- [PROBLEM TO SOLVE]
Omit all pictures. Reproduce exactly the lines from the first line of the records below through the line with "### **Automatic SSL with Caddy**".

- [DATA SHOWN]
┄┄┄┄┄┄

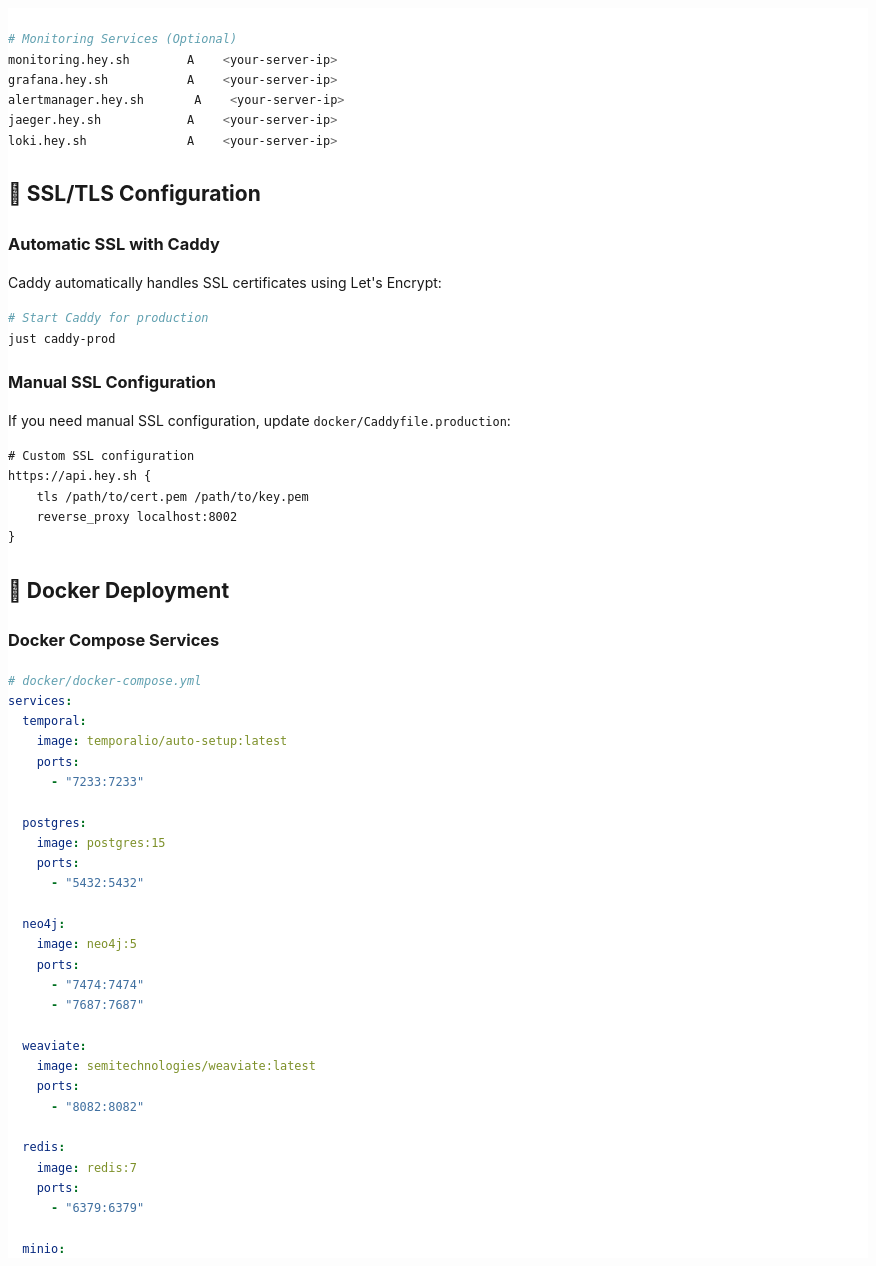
 ```bash

# Monitoring Services (Optional)
monitoring.hey.sh        A    <your-server-ip>
grafana.hey.sh           A    <your-server-ip>
alertmanager.hey.sh       A    <your-server-ip>
jaeger.hey.sh            A    <your-server-ip>
loki.hey.sh              A    <your-server-ip>
```

## 🔐 SSL/TLS Configuration

### **Automatic SSL with Caddy**
Caddy automatically handles SSL certificates using Let's Encrypt:

```bash
# Start Caddy for production
just caddy-prod
```

### **Manual SSL Configuration**
If you need manual SSL configuration, update `docker/Caddyfile.production`:

```caddyfile
# Custom SSL configuration
https://api.hey.sh {
    tls /path/to/cert.pem /path/to/key.pem
    reverse_proxy localhost:8002
}
```

## 🐳 Docker Deployment

### **Docker Compose Services**
```yaml
# docker/docker-compose.yml
services:
  temporal:
    image: temporalio/auto-setup:latest
    ports:
      - "7233:7233"
  
  postgres:
    image: postgres:15
    ports:
      - "5432:5432"
  
  neo4j:
    image: neo4j:5
    ports:
      - "7474:7474"
      - "7687:7687"
  
  weaviate:
    image: semitechnologies/weaviate:latest
    ports:
      - "8082:8082"
  
  redis:
    image: redis:7
    ports:
      - "6379:6379"
  
  minio:
```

┄┄┄┄┄┄

- [EXERCISE ANSWER]
 ```bash

# Monitoring Services (Optional)
monitoring.hey.sh        A    <your-server-ip>
grafana.hey.sh           A    <your-server-ip>
alertmanager.hey.sh       A    <your-server-ip>
jaeger.hey.sh            A    <your-server-ip>
loki.hey.sh              A    <your-server-ip>
```

## 🔐 SSL/TLS Configuration

### **Automatic SSL with Caddy**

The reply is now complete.